By Elizabeth Howcroft
LONDON (Reuters) – The dollar hit a four-month high versus the euro on Tuesday after upbeat U.S. jobs data bolstered expectations that the Federal Reserve could soon start tapering its massive bond-buying programme.
Analysts said the dollar was supported by rising U.S. bond yields, as the prospect of reduced Fed stimulus weakened bond prices. The 10-year Treasury yield rose to as high as 1.336% in London trade, its highest in more than three weeks.
U.S. job openings, a measure of labour demand, hit a record high in June while hiring also increased, the Labor Department said in a monthly survey on Monday.
That followed Friday’s non-farm payroll report showing jobs increased by 943,000 in July, above the 870,000 forecast by economists in a Reuters poll.
The dollar index strengthened on Friday and Monday, and reached an 18-day high of 93.102 at 1018 GMT on Tuesday.
At 1054 GMT, it was up 0.1% on the day at 93.034. It hit a four-month high versus the euro, with the euro down 0.1% on the day at $1.17265.
Germany’s ZEW survey found investor sentiment deteriorated for a third month in a row in August, due to fears that rising COVID-19 infections could hold back the recovery in Europe’s largest economy.
Market participants now turn their focus to U.S. consumer inflation data due on Wednesday, which could provide more cues on the timing of the Fed’s bond-purchase taper.

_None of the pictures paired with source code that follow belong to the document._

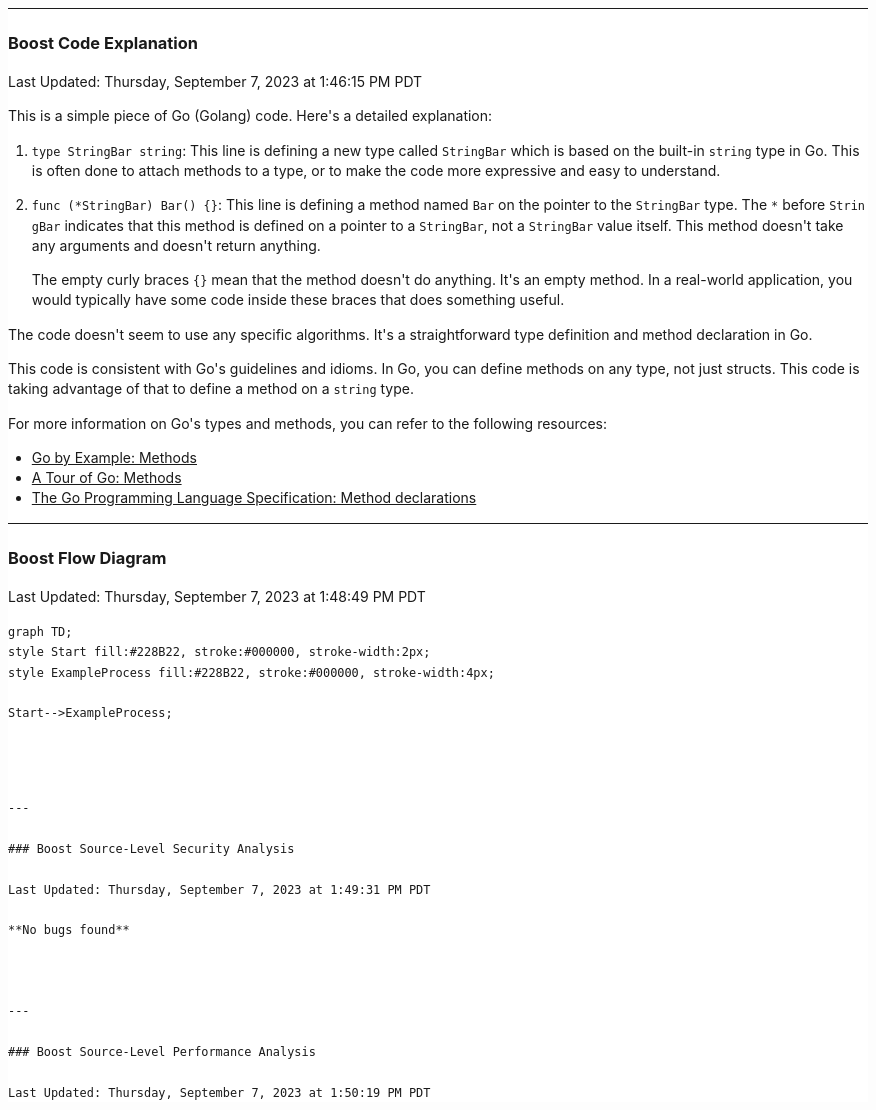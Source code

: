 

---

### Boost Code Explanation

Last Updated: Thursday, September 7, 2023 at 1:46:15 PM PDT

This is a simple piece of Go (Golang) code. Here's a detailed explanation:

1. `type StringBar string`: This line is defining a new type called `StringBar` which is based on the built-in `string` type in Go. This is often done to attach methods to a type, or to make the code more expressive and easy to understand.

2. `func (*StringBar) Bar() {}`: This line is defining a method named `Bar` on the pointer to the `StringBar` type. The `*` before `StringBar` indicates that this method is defined on a pointer to a `StringBar`, not a `StringBar` value itself. This method doesn't take any arguments and doesn't return anything.

   The empty curly braces `{}` mean that the method doesn't do anything. It's an empty method. In a real-world application, you would typically have some code inside these braces that does something useful.

The code doesn't seem to use any specific algorithms. It's a straightforward type definition and method declaration in Go. 

This code is consistent with Go's guidelines and idioms. In Go, you can define methods on any type, not just structs. This code is taking advantage of that to define a method on a `string` type.

For more information on Go's types and methods, you can refer to the following resources:

- [Go by Example: Methods](https://gobyexample.com/methods)
- [A Tour of Go: Methods](https://tour.golang.org/methods/1)
- [The Go Programming Language Specification: Method declarations](https://golang.org/ref/spec#Method_declarations)



---

### Boost Flow Diagram

Last Updated: Thursday, September 7, 2023 at 1:48:49 PM PDT

```mermaid
graph TD;
style Start fill:#228B22, stroke:#000000, stroke-width:2px;
style ExampleProcess fill:#228B22, stroke:#000000, stroke-width:4px;

Start-->ExampleProcess;
```
```



---

### Boost Source-Level Security Analysis

Last Updated: Thursday, September 7, 2023 at 1:49:31 PM PDT

**No bugs found**



---

### Boost Source-Level Performance Analysis

Last Updated: Thursday, September 7, 2023 at 1:50:19 PM PDT
```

Although there is talk among analysts of the market being “data-driven”, U.S. jobs market and inflation statistics are difficult to interpret, Commerzbank (DE:CBKG) Ulrich Leuchtmann wrote in a client note.
“Even if the macro data from the United States is currently astounding, it says little about where the dollar should trade in the medium term.”
“And that’s why the FX market is wary of any significant reassessments.”
Atlanta Federal Reserve Bank President Raphael Bostic, speaking after the jobs data, said he was eyeing the fourth quarter for the start of a bond-purchase taper, but was open to an earlier move.
Boston Federal Reserve Bank President Eric Rosengren said the Fed should announce in September that it will reduce asset purchases in the autumn.
“Market participants will be watching comments from Fed officials even more closely than normal in the near-term for any signs that the Fed could speed up plans for tighter policy,” MUFG currency strategist Lee Hardman said in a note to clients.
Elsewhere, risk appetite was hurt by worries about growth in China and the fast-spreading Delta coronavirus variant, which sent oil prices to a three-week low in the previous session. Wall Street futures pointed to a mixed start for U.S. stock indexes. (N)
The Australian dollar, which is seen as a proxy for risk appetite, has been hurt in recent weeks by lower commodity prices and extended lockdowns in the country.
At 1056 GMT, it was up 0.2% at $0.73395, having spent the last three weeks at levels not seen since December 2020.
The New Zealand dollar was up 0.1% at $0.6994.
“We are still recommending a short AUD/NZD position to benefit from widening policy divergence between the RBA (Reserve Bank of Australia) and RBNZ (Reserve Bank of New Zealand),” MUFG’s Hardman wrote.
“The short AUD leg should act as a hedge to offset downside risks to the NZD from global growth concerns.”
The Swiss franc and the Japanese yen were both down 0.1% against the dollar, as demand for safe-haven currencies fell.
In cryptocurrencies, bitcoin was trading around $45,383, down 2% on the day, having hit a three-month high of $46,759 overnight.